Stored entries:
══════════

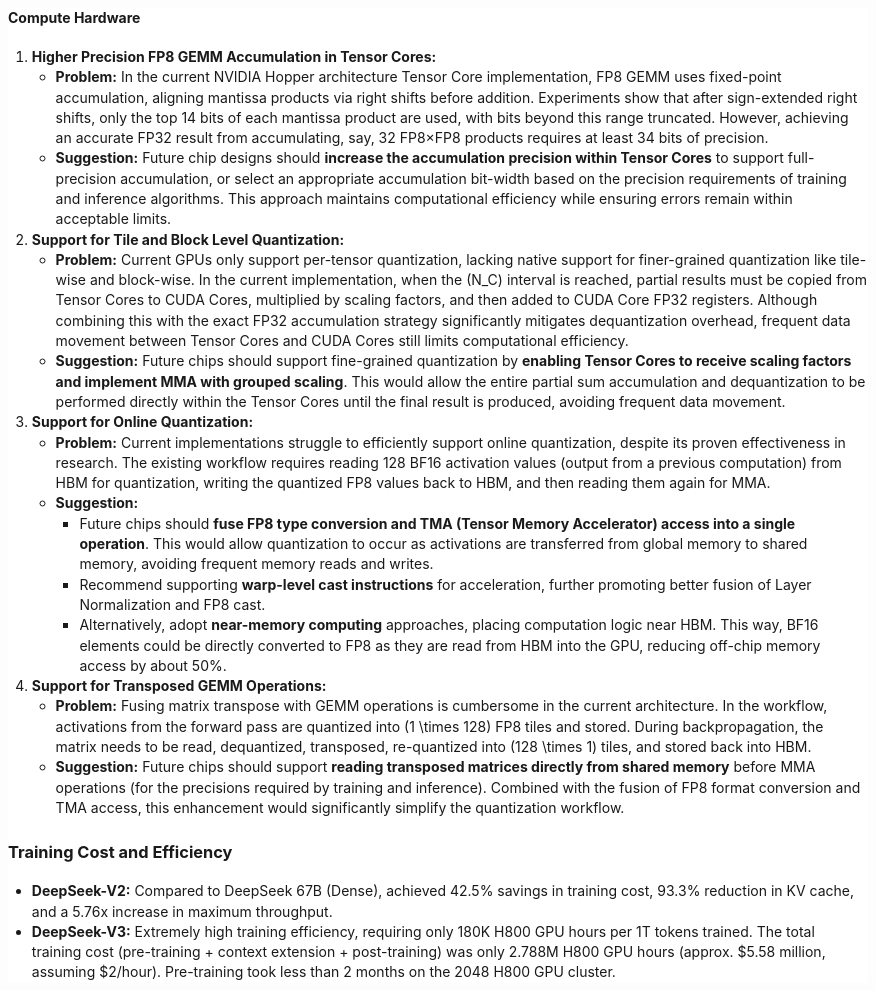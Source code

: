 #### Compute Hardware

1.  **Higher Precision FP8 GEMM Accumulation in Tensor Cores:**
    *   **Problem:** In the current NVIDIA Hopper architecture Tensor Core implementation, FP8 GEMM uses fixed-point accumulation, aligning mantissa products via right shifts before addition. Experiments show that after sign-extended right shifts, only the top 14 bits of each mantissa product are used, with bits beyond this range truncated. However, achieving an accurate FP32 result from accumulating, say, 32 FP8×FP8 products requires at least 34 bits of precision.
    *   **Suggestion:** Future chip designs should **increase the accumulation precision within Tensor Cores** to support full-precision accumulation, or select an appropriate accumulation bit-width based on the precision requirements of training and inference algorithms. This approach maintains computational efficiency while ensuring errors remain within acceptable limits.
2.  **Support for Tile and Block Level Quantization:**
    *   **Problem:** Current GPUs only support per-tensor quantization, lacking native support for finer-grained quantization like tile-wise and block-wise. In the current implementation, when the \(N_C\) interval is reached, partial results must be copied from Tensor Cores to CUDA Cores, multiplied by scaling factors, and then added to CUDA Core FP32 registers. Although combining this with the exact FP32 accumulation strategy significantly mitigates dequantization overhead, frequent data movement between Tensor Cores and CUDA Cores still limits computational efficiency.
    *   **Suggestion:** Future chips should support fine-grained quantization by **enabling Tensor Cores to receive scaling factors and implement MMA with grouped scaling**. This would allow the entire partial sum accumulation and dequantization to be performed directly within the Tensor Cores until the final result is produced, avoiding frequent data movement.
3.  **Support for Online Quantization:**
    *   **Problem:** Current implementations struggle to efficiently support online quantization, despite its proven effectiveness in research. The existing workflow requires reading 128 BF16 activation values (output from a previous computation) from HBM for quantization, writing the quantized FP8 values back to HBM, and then reading them again for MMA.
    *   **Suggestion:**
        *   Future chips should **fuse FP8 type conversion and TMA (Tensor Memory Accelerator) access into a single operation**. This would allow quantization to occur as activations are transferred from global memory to shared memory, avoiding frequent memory reads and writes.
        *   Recommend supporting **warp-level cast instructions** for acceleration, further promoting better fusion of Layer Normalization and FP8 cast.
        *   Alternatively, adopt **near-memory computing** approaches, placing computation logic near HBM. This way, BF16 elements could be directly converted to FP8 as they are read from HBM into the GPU, reducing off-chip memory access by about 50%.
4.  **Support for Transposed GEMM Operations:**
    *   **Problem:** Fusing matrix transpose with GEMM operations is cumbersome in the current architecture. In the workflow, activations from the forward pass are quantized into \(1 \times 128\) FP8 tiles and stored. During backpropagation, the matrix needs to be read, dequantized, transposed, re-quantized into \(128 \times 1\) tiles, and stored back into HBM.
    *   **Suggestion:** Future chips should support **reading transposed matrices directly from shared memory** before MMA operations (for the precisions required by training and inference). Combined with the fusion of FP8 format conversion and TMA access, this enhancement would significantly simplify the quantization workflow.

### Training Cost and Efficiency

*   **DeepSeek-V2:** Compared to DeepSeek 67B (Dense), achieved 42.5% savings in training cost, 93.3% reduction in KV cache, and a 5.76x increase in maximum throughput.
*   **DeepSeek-V3:** Extremely high training efficiency, requiring only 180K H800 GPU hours per 1T tokens trained. The total training cost (pre-training + context extension + post-training) was only 2.788M H800 GPU hours (approx. $5.58 million, assuming $2/hour). Pre-training took less than 2 months on the 2048 H800 GPU cluster.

══════════

Task description.
Output each line above exactly as it stands, omitting the pictures.

Result of the task.
Source code

: #### Compute Hardware

1.  **Higher Precision FP8 GEMM Accumulation in Tensor Cores:**
    *   **Problem:** In the current NVIDIA Hopper architecture Tensor Core implementation, FP8 GEMM uses fixed-point accumulation, aligning mantissa products via right shifts before addition. Experiments show that after sign-extended right shifts, only the top 14 bits of each mantissa product are used, with bits beyond this range truncated. However, achieving an accurate FP32 result from accumulating, say, 32 FP8×FP8 products requires at least 34 bits of precision.
    *   **Suggestion:** Future chip designs should **increase the accumulation precision within Tensor Cores** to support full-precision accumulation, or select an appropriate accumulation bit-width based on the precision requirements of training and inference algorithms. This approach maintains computational efficiency while ensuring errors remain within acceptable limits.
2.  **Support for Tile and Block Level Quantization:**
    *   **Problem:** Current GPUs only support per-tensor quantization, lacking native support for finer-grained quantization like tile-wise and block-wise. In the current implementation, when the \(N_C\) interval is reached, partial results must be copied from Tensor Cores to CUDA Cores, multiplied by scaling factors, and then added to CUDA Core FP32 registers. Although combining this with the exact FP32 accumulation strategy significantly mitigates dequantization overhead, frequent data movement between Tensor Cores and CUDA Cores still limits computational efficiency.
    *   **Suggestion:** Future chips should support fine-grained quantization by **enabling Tensor Cores to receive scaling factors and implement MMA with grouped scaling**. This would allow the entire partial sum accumulation and dequantization to be performed directly within the Tensor Cores until the final result is produced, avoiding frequent data movement.
3.  **Support for Online Quantization:**
    *   **Problem:** Current implementations struggle to efficiently support online quantization, despite its proven effectiveness in research. The existing workflow requires reading 128 BF16 activation values (output from a previous computation) from HBM for quantization, writing the quantized FP8 values back to HBM, and then reading them again for MMA.
    *   **Suggestion:**
        *   Future chips should **fuse FP8 type conversion and TMA (Tensor Memory Accelerator) access into a single operation**. This would allow quantization to occur as activations are transferred from global memory to shared memory, avoiding frequent memory reads and writes.
        *   Recommend supporting **warp-level cast instructions** for acceleration, further promoting better fusion of Layer Normalization and FP8 cast.
        *   Alternatively, adopt **near-memory computing** approaches, placing computation logic near HBM. This way, BF16 elements could be directly converted to FP8 as they are read from HBM into the GPU, reducing off-chip memory access by about 50%.
4.  **Support for Transposed GEMM Operations:**
    *   **Problem:** Fusing matrix transpose with GEMM operations is cumbersome in the current architecture. In the workflow, activations from the forward pass are quantized into \(1 \times 128\) FP8 tiles and stored. During backpropagation, the matrix needs to be read, dequantized, transposed, re-quantized into \(128 \times 1\) tiles, and stored back into HBM.
    *   **Suggestion:** Future chips should support **reading transposed matrices directly from shared memory** before MMA operations (for the precisions required by training and inference). Combined with the fusion of FP8 format conversion and TMA access, this enhancement would significantly simplify the quantization workflow.

### Training Cost and Efficiency

*   **DeepSeek-V2:** Compared to DeepSeek 67B (Dense), achieved 42.5% savings in training cost, 93.3% reduction in KV cache, and a 5.76x increase in maximum throughput.
*   **DeepSeek-V3:** Extremely high training efficiency, requiring only 180K H800 GPU hours per 1T tokens trained. The total training cost (pre-training + context extension + post-training) was only 2.788M H800 GPU hours (approx. $5.58 million, assuming $2/hour). Pre-training took less than 2 months on the 2048 H800 GPU cluster.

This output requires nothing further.